- **Problem requirements**
Which of the lines in the records below hold the string "wird"? Copy every one of them.

- **Task data**
##########

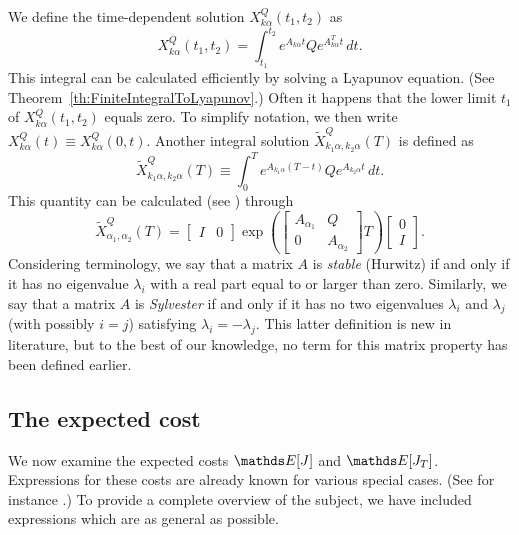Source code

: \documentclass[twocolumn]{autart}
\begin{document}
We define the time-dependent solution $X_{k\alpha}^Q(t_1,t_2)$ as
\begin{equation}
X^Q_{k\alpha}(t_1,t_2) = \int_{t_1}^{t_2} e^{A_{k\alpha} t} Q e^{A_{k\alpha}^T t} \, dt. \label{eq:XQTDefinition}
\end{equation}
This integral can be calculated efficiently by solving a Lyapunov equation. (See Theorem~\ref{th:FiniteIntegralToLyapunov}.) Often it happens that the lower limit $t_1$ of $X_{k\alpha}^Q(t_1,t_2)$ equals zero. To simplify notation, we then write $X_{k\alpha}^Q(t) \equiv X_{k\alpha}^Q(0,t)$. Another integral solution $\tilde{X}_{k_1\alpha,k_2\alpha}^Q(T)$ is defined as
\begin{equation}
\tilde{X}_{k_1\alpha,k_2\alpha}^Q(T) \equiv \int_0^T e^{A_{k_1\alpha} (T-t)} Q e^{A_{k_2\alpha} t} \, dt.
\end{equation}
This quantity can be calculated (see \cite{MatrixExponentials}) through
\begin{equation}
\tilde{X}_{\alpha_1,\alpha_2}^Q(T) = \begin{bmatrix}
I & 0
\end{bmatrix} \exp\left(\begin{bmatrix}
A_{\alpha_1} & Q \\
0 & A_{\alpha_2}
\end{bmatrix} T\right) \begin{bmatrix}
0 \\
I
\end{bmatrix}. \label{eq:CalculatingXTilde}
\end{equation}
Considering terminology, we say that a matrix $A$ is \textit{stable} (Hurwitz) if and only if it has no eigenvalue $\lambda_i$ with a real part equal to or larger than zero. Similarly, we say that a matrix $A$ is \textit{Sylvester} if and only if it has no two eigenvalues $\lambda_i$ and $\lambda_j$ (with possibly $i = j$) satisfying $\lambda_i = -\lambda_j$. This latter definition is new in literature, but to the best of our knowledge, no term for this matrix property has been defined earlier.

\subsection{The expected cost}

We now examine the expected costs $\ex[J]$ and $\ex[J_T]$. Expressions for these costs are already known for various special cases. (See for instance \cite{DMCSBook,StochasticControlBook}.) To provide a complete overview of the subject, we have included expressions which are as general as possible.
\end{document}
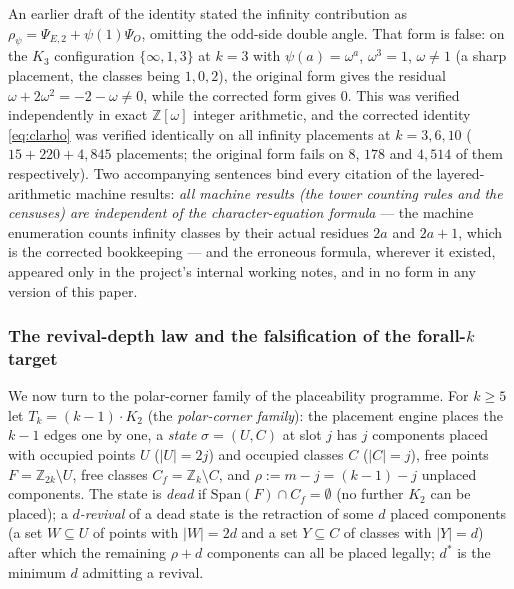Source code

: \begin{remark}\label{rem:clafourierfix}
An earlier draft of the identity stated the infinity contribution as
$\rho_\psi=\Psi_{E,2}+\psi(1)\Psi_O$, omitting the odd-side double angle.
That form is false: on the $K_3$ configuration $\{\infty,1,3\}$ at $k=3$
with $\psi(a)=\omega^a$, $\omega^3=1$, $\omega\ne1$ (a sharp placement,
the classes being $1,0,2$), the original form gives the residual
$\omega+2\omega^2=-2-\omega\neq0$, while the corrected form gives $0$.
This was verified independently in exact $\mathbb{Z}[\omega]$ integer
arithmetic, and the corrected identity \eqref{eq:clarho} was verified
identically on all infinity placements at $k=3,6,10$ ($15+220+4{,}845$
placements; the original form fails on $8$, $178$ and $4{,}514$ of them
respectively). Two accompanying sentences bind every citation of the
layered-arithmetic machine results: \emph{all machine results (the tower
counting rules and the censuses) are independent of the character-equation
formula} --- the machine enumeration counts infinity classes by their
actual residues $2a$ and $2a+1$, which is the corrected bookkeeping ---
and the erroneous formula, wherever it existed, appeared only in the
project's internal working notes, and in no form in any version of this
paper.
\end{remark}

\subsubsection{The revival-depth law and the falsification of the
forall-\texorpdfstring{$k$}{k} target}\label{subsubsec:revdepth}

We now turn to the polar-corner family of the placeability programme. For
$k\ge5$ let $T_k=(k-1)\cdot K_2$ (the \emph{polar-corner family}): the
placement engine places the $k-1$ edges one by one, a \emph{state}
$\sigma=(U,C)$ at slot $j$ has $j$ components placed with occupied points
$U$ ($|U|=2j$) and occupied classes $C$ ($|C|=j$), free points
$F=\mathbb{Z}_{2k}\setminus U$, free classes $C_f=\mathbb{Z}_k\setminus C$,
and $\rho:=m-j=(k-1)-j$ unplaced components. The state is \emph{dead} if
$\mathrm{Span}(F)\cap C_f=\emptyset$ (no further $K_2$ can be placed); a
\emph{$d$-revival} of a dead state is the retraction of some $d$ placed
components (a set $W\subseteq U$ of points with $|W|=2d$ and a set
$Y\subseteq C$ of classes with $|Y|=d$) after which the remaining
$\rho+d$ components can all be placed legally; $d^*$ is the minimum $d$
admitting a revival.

##########

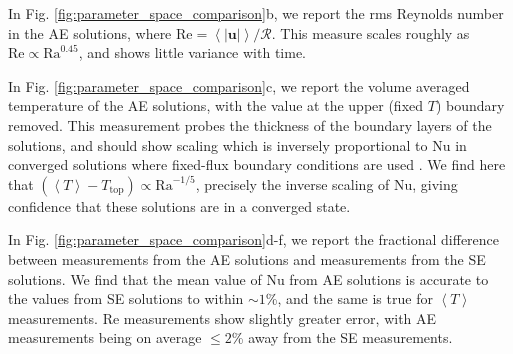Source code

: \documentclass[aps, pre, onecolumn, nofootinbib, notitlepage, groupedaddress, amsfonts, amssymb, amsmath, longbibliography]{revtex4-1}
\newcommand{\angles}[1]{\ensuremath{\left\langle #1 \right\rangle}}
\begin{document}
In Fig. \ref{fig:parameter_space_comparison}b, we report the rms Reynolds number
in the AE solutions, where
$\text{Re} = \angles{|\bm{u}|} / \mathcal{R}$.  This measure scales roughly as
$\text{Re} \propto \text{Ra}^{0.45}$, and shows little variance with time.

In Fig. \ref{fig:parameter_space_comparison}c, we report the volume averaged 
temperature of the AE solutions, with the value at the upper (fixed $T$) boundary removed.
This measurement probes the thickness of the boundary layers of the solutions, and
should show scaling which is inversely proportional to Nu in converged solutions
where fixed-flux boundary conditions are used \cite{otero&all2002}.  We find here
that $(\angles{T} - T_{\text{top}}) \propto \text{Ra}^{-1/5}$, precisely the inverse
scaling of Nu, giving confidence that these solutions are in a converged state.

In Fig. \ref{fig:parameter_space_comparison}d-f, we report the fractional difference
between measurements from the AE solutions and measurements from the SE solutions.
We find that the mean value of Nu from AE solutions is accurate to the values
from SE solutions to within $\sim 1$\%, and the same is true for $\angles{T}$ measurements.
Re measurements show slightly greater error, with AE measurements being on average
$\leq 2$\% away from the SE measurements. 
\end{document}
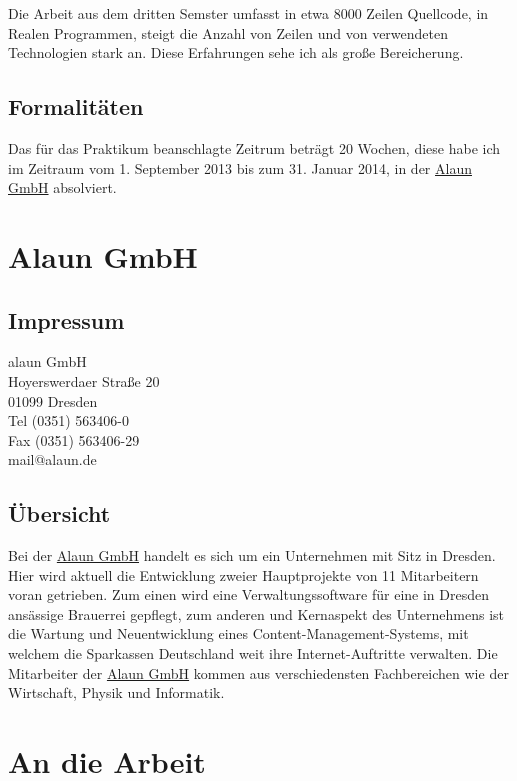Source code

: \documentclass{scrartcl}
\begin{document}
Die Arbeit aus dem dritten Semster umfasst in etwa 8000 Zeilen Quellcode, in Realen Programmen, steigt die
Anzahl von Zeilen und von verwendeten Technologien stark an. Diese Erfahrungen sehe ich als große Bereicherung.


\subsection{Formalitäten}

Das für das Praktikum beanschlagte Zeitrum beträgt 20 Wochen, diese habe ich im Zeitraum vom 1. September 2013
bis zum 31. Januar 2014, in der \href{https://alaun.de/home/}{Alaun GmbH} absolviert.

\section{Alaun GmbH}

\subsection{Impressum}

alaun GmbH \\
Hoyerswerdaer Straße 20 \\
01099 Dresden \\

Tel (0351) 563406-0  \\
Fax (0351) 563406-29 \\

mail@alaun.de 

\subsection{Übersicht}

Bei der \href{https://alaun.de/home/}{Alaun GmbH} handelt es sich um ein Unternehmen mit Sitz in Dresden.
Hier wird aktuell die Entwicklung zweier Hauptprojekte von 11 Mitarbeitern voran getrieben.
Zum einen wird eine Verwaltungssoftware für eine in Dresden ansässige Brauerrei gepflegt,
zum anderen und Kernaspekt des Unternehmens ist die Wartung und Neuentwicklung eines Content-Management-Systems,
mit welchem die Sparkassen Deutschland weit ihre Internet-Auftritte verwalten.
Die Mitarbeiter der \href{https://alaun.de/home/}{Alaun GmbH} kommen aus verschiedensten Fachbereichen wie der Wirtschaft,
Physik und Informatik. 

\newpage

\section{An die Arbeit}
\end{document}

##########

- **Response to the task**
Hier wird aktuell die Entwicklung zweier Hauptprojekte von 11 Mitarbeitern voran getrieben.
Zum einen wird eine Verwaltungssoftware für eine in Dresden ansässige Brauerrei gepflegt,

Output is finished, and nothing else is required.